4. Municipal Corporation in its reply affidavit stated that notice dated 21-6-2000 was issued to petitioners for removal of their construction and thereafter their unauthorised construction was not demolished till 2002. They state that Writ Petition No. 1513/2002 came to be filed before this Court in public interest complaining that orders to remove unauthorised constructions on public roads passed by High Court were not being implemented by Municipal Corporation or by State Government. Attention is invited to orders dated 19-4-2002 which clarified that orders passed by High Court did not come in way of respondents in removing unauthorised constructions and encroachments on footpaths, public streets, areas abutting roads and High Court expected the authorities to remove the encroachments within 48 hours. These orders were communicated to the petitioners by Municipal Corporation calling upon them to remove their belongings and thereafter only actual demolition was done. They also stated that Contempt Petition No. 193/2002 filed in W.P. No. 1910/2000 in this respect by the petitioners was dismissed on 16-4-2003. Though initially no objection was given on 29-7-1998 to respondent No. 3 - Collector for allotting this land to petitioners, after realising its need for Public Road, respondent No. 2 has moved respondent No. 1 for cancellation of said lease on 10-1-2001. In additional affidavit, Corporation has pointed out that as plan was submitted by petitioners through their Architect, rejection was also communicated to said Architect within 60 days. It is stated that though area is commercial, plot of petitioners is on road and is affected by Integrated Road Development Plan work. Map prepared by Maharashtra State Road Development Corporation is also relied on in it to state how site of petitioners is covered under sanctioned Jaistambha square development and road widening work. In its Return filed on 23-4-2007, Municipal Corporation has pointed out how area of each shop proposed by the petitioners is less than statutory minimum requirement.
5. Respondent No. 4 Executive Engineer has stated that plot No. 11 claimed by petitioners comes within control line of major State Highway No. 6 and the petitioners could not have carried any construction on it without valid sanction from Municipal Corporation. It is stated that plot No. 11 is required for improvement of the junction of major State Highway No. 6 and Maldhakka Road to remove accidents and congestion of traffic.
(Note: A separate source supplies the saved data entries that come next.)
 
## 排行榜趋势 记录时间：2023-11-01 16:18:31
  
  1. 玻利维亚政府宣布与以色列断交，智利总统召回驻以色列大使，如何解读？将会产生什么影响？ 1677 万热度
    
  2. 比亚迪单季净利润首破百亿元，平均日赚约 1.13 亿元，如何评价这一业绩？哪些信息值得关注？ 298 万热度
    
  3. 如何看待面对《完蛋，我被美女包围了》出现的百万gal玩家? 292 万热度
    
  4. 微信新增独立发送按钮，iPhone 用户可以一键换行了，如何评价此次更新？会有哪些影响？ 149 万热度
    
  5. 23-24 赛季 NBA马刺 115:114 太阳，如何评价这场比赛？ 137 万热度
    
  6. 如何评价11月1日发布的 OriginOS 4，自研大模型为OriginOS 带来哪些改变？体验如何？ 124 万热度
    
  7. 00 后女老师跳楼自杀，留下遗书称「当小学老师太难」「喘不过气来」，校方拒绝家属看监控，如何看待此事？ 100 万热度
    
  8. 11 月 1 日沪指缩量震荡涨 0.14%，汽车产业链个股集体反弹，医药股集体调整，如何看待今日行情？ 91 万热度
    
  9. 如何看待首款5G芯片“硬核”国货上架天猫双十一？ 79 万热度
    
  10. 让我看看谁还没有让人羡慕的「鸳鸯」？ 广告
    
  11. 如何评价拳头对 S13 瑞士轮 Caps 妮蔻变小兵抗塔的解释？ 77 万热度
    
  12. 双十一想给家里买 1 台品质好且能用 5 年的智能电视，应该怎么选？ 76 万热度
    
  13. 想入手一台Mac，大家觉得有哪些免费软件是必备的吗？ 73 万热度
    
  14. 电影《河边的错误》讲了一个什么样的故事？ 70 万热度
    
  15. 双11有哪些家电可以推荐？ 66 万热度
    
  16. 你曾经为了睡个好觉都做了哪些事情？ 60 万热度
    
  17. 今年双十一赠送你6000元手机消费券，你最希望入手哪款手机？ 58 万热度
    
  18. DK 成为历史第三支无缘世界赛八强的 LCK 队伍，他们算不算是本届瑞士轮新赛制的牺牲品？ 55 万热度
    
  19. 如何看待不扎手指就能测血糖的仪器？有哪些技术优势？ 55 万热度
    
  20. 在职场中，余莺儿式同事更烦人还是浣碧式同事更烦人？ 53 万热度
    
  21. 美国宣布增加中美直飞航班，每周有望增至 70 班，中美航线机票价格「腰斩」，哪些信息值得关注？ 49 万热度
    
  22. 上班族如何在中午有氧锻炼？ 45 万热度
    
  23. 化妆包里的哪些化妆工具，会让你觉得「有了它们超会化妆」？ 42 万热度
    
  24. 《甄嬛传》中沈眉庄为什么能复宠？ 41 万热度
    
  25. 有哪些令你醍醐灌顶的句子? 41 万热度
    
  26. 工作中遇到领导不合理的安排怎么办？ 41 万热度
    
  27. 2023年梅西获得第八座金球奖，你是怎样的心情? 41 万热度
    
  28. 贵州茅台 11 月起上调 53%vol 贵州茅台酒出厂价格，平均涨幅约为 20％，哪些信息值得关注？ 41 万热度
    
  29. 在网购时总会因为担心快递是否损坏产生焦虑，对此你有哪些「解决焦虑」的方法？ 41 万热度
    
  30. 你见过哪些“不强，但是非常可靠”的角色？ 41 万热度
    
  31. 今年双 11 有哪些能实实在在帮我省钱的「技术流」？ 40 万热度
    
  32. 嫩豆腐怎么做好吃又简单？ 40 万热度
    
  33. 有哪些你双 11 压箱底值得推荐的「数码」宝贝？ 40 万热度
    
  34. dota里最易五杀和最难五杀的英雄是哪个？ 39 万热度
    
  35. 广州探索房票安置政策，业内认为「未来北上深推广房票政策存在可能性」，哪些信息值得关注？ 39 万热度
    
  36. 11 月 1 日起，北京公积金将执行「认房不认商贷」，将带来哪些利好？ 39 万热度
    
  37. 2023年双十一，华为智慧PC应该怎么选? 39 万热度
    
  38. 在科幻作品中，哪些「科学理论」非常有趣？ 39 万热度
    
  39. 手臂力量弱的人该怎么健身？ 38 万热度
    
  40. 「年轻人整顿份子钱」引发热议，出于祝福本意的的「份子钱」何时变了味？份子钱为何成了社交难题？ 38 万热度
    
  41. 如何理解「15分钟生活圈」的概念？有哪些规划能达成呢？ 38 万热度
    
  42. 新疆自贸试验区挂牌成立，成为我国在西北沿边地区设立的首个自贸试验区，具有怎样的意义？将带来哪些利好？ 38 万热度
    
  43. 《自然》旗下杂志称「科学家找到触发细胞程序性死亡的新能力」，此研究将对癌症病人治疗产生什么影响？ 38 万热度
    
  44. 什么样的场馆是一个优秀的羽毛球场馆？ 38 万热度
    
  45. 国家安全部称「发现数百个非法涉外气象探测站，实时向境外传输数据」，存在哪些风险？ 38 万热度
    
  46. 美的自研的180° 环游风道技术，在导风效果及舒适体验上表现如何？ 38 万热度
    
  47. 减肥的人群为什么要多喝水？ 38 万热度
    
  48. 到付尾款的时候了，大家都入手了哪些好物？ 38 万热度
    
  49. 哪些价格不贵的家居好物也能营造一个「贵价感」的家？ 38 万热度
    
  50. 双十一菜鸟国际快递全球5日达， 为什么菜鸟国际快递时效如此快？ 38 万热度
6. Shri Agrawal, Advocate has contended that the preliminary objection raised by respondent No. 2 on the ground of availability of alternate remedy in the shape of an appeal under Section 47 of Maharashtra Regional and Town Planning Act is misconceived and said objection cannot be raised as Rule has already been issued in the matter. He has relied upon judgment of this Court reported at , Procter and Gamble India Ltd. v. Municipal Corporation of Greater Bombay in support of his stand. He further states that in view of clear provision in Rule 6.7.2, as nothing has been communicated to petitioners by planning authority i.e. respondent No. 2 within statutory period of 60 days from submission of building plan, the building plan is deemed to have been sanctioned and petitioners are entitled to raise construction according to it. He argues that communication dated 19-11-2003 allegedly forwarded by respondent No. 2 to Architect is not genuine document and cannot be relied upon because it has been prepared later on. He invites attention to said communication to state that none out of total 8 reasons given therein for alleged rejection of building plan is correct and legally sustainable. He has dealt with each reason individually for demonstrating its either incorrectness or irrelevant nature. He further states that development work of Jaistambha square is already over and plot of petitioners is situated at a distance from said square and did not in any way obstruct the beautification thereof. He further states that reason put forth that plot of petitioners is meant for Public Road is incorrect and in Development Plan it is shown in blue-colour i.e. for commercial purposes. He further states that mere mention that it is public road in property card is not sufficient particularly when Government has allotted said plot to petitioners since 1956 and lease has been made permanent with consent of respondent No. 2. He points out that earlier 3 rejections of building plan were not on account of said plot being reserved for road. Defence of public road is raised for the first time in affidavit and same cannot be considered by this Court. He places reliance upon judgment of Hon'ble Apex Court reported at , Chandra Singh v. State of Rajasthan.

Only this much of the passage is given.